Please give the count of lines below with the string "write" in them, and no other words.

▶ Data shown
####################

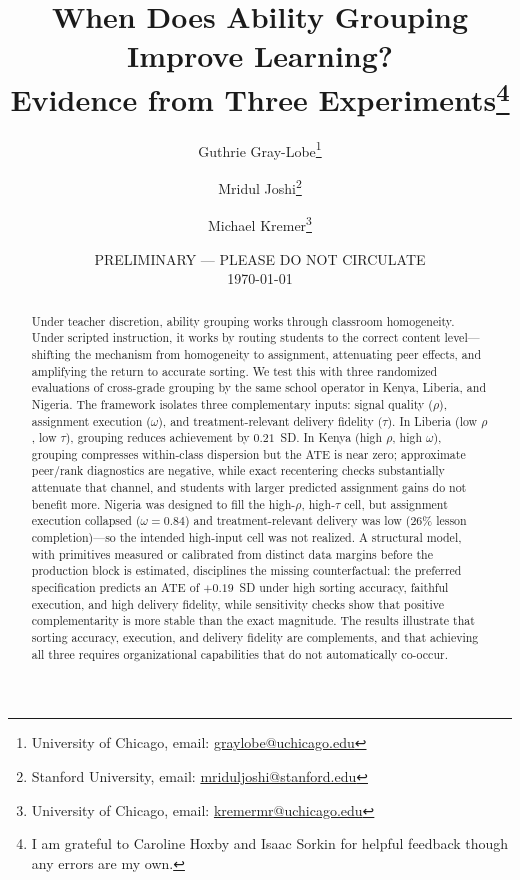 \documentclass[11pt]{article}
\title{When Does Ability Grouping Improve Learning? \\ Evidence from Three Experiments\footnote{I am grateful to Caroline Hoxby and Isaac Sorkin for helpful feedback though any errors are my own. } }
\begin{document}
\begin{titlepage}
\author{Guthrie Gray-Lobe\thanks{University of Chicago, email: \protect\href{mailto:graylobe@uchicago.edu}{graylobe@uchicago.edu}} \and Mridul Joshi\thanks{Stanford University, email: \protect\href{mailto:mriduljoshi@stanford.edu}{mriduljoshi@stanford.edu}} \and Michael Kremer\thanks{University of Chicago, email: \protect\href{mailto:kremermr@uchicago.edu}{kremermr@uchicago.edu}}}

\date{PRELIMINARY --- PLEASE DO NOT CIRCULATE \\ \today}
\maketitle

\begin{abstract}\noindent
Under teacher discretion, ability grouping works through classroom homogeneity. Under scripted instruction, it works by routing students to the correct content level---shifting the mechanism from homogeneity to assignment, attenuating peer effects, and amplifying the return to accurate sorting. We test this with three randomized evaluations of cross-grade grouping by the same school operator in Kenya, Liberia, and Nigeria. The framework isolates three complementary inputs: signal quality ($\rho$), assignment execution ($\omega$), and treatment-relevant delivery fidelity ($\tau$). In Liberia (low $\rho$, low $\tau$), grouping reduces achievement by $0.21$~SD. In Kenya (high $\rho$, high $\omega$), grouping compresses within-class dispersion but the ATE is near zero; approximate peer/rank diagnostics are negative, while exact recentering checks substantially attenuate that channel, and students with larger predicted assignment gains do not benefit more. Nigeria was designed to fill the high-$\rho$, high-$\tau$ cell, but assignment execution collapsed ($\omega = 0.84$) and treatment-relevant delivery was low (26\% lesson completion)---so the intended high-input cell was not realized. A structural model, with primitives measured or calibrated from distinct data margins before the production block is estimated, disciplines the missing counterfactual: the preferred specification predicts an ATE of $+0.19$~SD under high sorting accuracy, faithful execution, and high delivery fidelity, while sensitivity checks show that positive complementarity is more stable than the exact magnitude. The results illustrate that sorting accuracy, execution, and delivery fidelity are complements, and that achieving all three requires organizational capabilities that do not automatically co-occur.

\end{abstract}
\setcounter{page}{0}
\thispagestyle{empty}
\end{titlepage}
\doublespacing
\end{document}
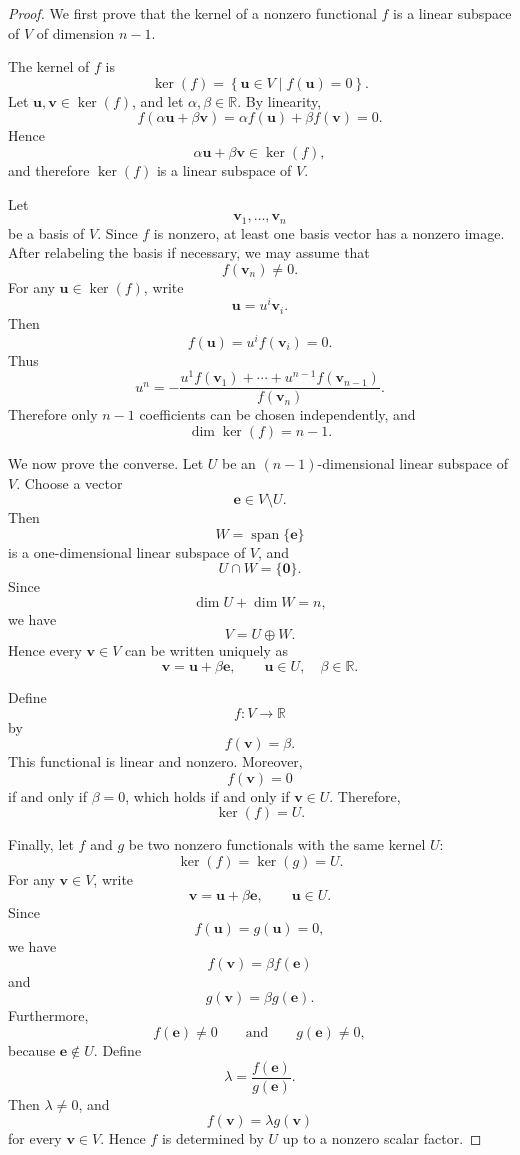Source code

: \documentclass[12pt]{article}
\begin{document}
\begin{proof}
We first prove that the kernel of a nonzero functional \(f\) is a linear
subspace of \(V\) of dimension \(n-1\).

The kernel of \(f\) is
\[
\ker(f)
=
\left\{
\mathbf{u}\in V
\mid
f(\mathbf{u})=0
\right\}.
\]
Let \(\mathbf{u},\mathbf{v}\in\ker(f)\), and let
\(\alpha,\beta\in\mathbb{R}\). By linearity,
\[
f(\alpha\mathbf{u}+\beta\mathbf{v})
=
\alpha f(\mathbf{u})+\beta f(\mathbf{v})
=
0.
\]
Hence
\[
\alpha\mathbf{u}+\beta\mathbf{v}\in\ker(f),
\]
and therefore \(\ker(f)\) is a linear subspace of \(V\).

Let
\[
\mathbf{v}_1,\ldots,\mathbf{v}_n
\]
be a basis of \(V\). Since \(f\) is nonzero, at least one basis vector
has a nonzero image. After relabeling the basis if necessary, we may
assume that
\[
f(\mathbf{v}_n)\neq0.
\]
For any \(\mathbf{u}\in\ker(f)\), write
\[
\mathbf{u}=u^i\mathbf{v}_i.
\]
Then
\[
f(\mathbf{u})
=
u^i f(\mathbf{v}_i)
=
0.
\]
Thus
\[
u^n
=
-\frac{
u^1f(\mathbf{v}_1)+\cdots+u^{n-1}f(\mathbf{v}_{n-1})
}{
f(\mathbf{v}_n)
}.
\]
Therefore only \(n-1\) coefficients can be chosen independently, and
\[
\dim\ker(f)=n-1.
\]

We now prove the converse. Let \(U\) be an \((n-1)\)-dimensional linear
subspace of \(V\). Choose a vector
\[
\mathbf{e}\in V\setminus U.
\]
Then
\[
W=\operatorname{span}\{\mathbf{e}\}
\]
is a one-dimensional linear subspace of \(V\), and
\[
U\cap W=\{\mathbf{0}\}.
\]
Since
\[
\dim U+\dim W=n,
\]
we have
\[
V=U\oplus W.
\]
Hence every \(\mathbf{v}\in V\) can be written uniquely as
\[
\mathbf{v}=\mathbf{u}+\beta\mathbf{e},
\qquad
\mathbf{u}\in U,\quad \beta\in\mathbb{R}.
\]

Define
\[
f:V\longrightarrow\mathbb{R}
\]
by
\[
f(\mathbf{v})=\beta.
\]
This functional is linear and nonzero. Moreover,
\[
f(\mathbf{v})=0
\]
if and only if \(\beta=0\), which holds if and only if
\(\mathbf{v}\in U\). Therefore,
\[
\ker(f)=U.
\]

Finally, let \(f\) and \(g\) be two nonzero functionals with the same
kernel \(U\):
\[
\ker(f)=\ker(g)=U.
\]
For any \(\mathbf{v}\in V\), write
\[
\mathbf{v}=\mathbf{u}+\beta\mathbf{e},
\qquad
\mathbf{u}\in U.
\]
Since
\[
f(\mathbf{u})=g(\mathbf{u})=0,
\]
we have
\[
f(\mathbf{v})=\beta f(\mathbf{e})
\]
and
\[
g(\mathbf{v})=\beta g(\mathbf{e}).
\]
Furthermore,
\[
f(\mathbf{e})\neq0
\qquad\text{and}\qquad
g(\mathbf{e})\neq0,
\]
because \(\mathbf{e}\notin U\). Define
\[
\lambda
=
\frac{f(\mathbf{e})}{g(\mathbf{e})}.
\]
Then \(\lambda\neq0\), and
\[
f(\mathbf{v})
=
\lambda g(\mathbf{v})
\]
for every \(\mathbf{v}\in V\). Hence \(f\) is determined by \(U\) up to
a nonzero scalar factor.
\end{proof}
\end{document}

####################

▶ Exercise response
2